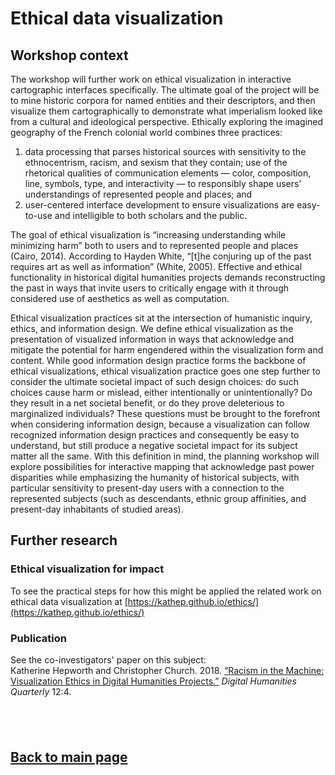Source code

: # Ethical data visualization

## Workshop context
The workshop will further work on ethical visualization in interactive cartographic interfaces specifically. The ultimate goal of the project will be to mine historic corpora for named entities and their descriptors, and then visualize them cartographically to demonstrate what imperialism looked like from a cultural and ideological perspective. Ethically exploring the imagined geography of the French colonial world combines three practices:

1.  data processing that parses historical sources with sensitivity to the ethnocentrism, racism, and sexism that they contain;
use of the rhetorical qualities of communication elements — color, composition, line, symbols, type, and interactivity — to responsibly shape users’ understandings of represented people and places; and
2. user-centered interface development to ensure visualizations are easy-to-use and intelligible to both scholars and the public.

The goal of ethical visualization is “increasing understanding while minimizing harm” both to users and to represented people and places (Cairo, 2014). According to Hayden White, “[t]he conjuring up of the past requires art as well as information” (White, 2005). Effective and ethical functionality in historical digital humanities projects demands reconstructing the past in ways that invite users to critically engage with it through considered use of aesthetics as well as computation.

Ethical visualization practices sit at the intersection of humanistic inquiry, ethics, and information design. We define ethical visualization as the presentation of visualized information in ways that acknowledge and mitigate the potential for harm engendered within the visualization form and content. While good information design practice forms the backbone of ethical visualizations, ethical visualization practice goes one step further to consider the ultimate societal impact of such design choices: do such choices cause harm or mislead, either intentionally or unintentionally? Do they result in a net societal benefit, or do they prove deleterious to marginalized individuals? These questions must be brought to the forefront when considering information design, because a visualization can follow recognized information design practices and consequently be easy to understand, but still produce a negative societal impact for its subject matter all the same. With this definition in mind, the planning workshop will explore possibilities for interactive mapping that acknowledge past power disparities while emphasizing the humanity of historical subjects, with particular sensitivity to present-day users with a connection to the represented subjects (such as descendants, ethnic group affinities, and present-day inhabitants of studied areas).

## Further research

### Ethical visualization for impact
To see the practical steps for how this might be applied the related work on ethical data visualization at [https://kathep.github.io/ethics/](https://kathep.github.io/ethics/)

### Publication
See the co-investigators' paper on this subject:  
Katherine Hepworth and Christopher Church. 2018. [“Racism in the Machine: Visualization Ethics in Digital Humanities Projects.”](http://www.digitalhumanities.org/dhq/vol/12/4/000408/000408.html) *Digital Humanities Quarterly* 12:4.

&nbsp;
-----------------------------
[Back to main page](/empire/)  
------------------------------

● ● ● ● ● ● ●

▶ **Prompt**
A line belongs in the answer if it contains the word "data"; please copy each such line from the material.

▶ **Solution to this problem**
: # Ethical data visualization
1.  data processing that parses historical sources with sensitivity to the ethnocentrism, racism, and sexism that they contain;
To see the practical steps for how this might be applied the related work on ethical data visualization at [https://kathep.github.io/ethics/](https://kathep.github.io/ethics/)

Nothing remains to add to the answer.